How entirely intelligible, one had almost written, how Irish, it all is. Between the issues raised in the controversy over the " Ne Temere " decree and these domestic questions in Persia what a little way, after all, separates us ! The secular and democratic forces standing for the equal rights of all Persians, irrespective of religion, the high clerical party clinging to special privileges for Muslims, and yet amongst the

clergy, again, those whose love of national independence, or perhaps more correctly, hatred of what in Ireland is often called " infidel foreign influences," made them valuable champions of the popular cause.
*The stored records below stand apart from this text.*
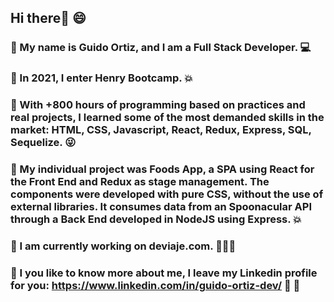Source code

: ## Hi there👋 😄
### 🔶 My name is Guido Ortiz, and I am a Full Stack Developer. 💻
### 🔶 In 2021, I enter Henry Bootcamp. 💥
### 🔶 With +800 hours of programming based on practices and real projects, I learned some of the most demanded skills in the market: HTML, CSS, Javascript, React, Redux, Express, SQL, Sequelize. 😜
### 🔶 My individual project was Foods App, a SPA using React for the Front End and Redux as stage management. The components were developed with pure CSS, without the use of external libraries. It consumes data from an Spoonacular API through a Back End developed in NodeJS using Express. 💥
### 🔶 I am currently working on deviaje.com. 🚀✊🔭
### 🔶 I you like to know more about me, I leave my Linkedin profile for you: https://www.linkedin.com/in/guido-ortiz-dev/ 👀 💪

<!--
**Guido-Ortiz/Guido-Ortiz** is a ✨ _special_ ✨ repository because its `README.md` (this file) appears on your GitHub profile.

Here are some ideas to get you started:

- 🔭 I’m currently working on ...
- 🌱 I’m currently learning ...
- 👯 I’m looking to collaborate on ...
- 🤔 I’m looking for help with ...
- 💬 Ask me about ...
- 📫 How to reach me: ...
- 😄 Pronouns: ...
- ⚡ Fun fact: ...
-->
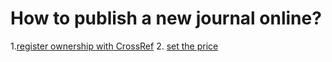 # How to publish a new journal online?

1.[register ownership with CrossRef](transfertitleownership.md)
2. [set the price](settingprices.md)

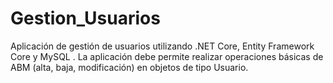 # Gestion_Usuarios

Aplicación de gestión de usuarios utilizando .NET Core, Entity Framework Core y MySQL . La aplicación debe permite realizar operaciones básicas de ABM (alta, baja, modificación) en objetos de tipo Usuario.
There are many lessons of worth to be drawn from this story of Persia's heroic effort at self-regeneration. With nations as with individuals, reform cometh from within. And though external condi- tions may favour or thwart and external example stimulate it, yet not by external authority can it ever be compelled. In the case of Persia, also, we learn the essential unity of the human problem under all its different phases and the futility of the philosophy of Western despots who, anxious to dominate and exploit the East, set up the pleasant doctrine that the peoples of the East love despotism, and thus fundamentally differ from the peoples of the West. The laws of human nature are not suspended east of Suez, and there is not a single political struggle in the East to-day that has not its counterpart either in the recent history or the contemporary convulsions of the West. It is in this realisation of human kinship, this shattering of the pride of race and the pride of power and the pride of religion, as well as in the wealth of social experience which now opens before humanity that there lies the greatest hope of moral advance, alike for the Eastern and the Western world.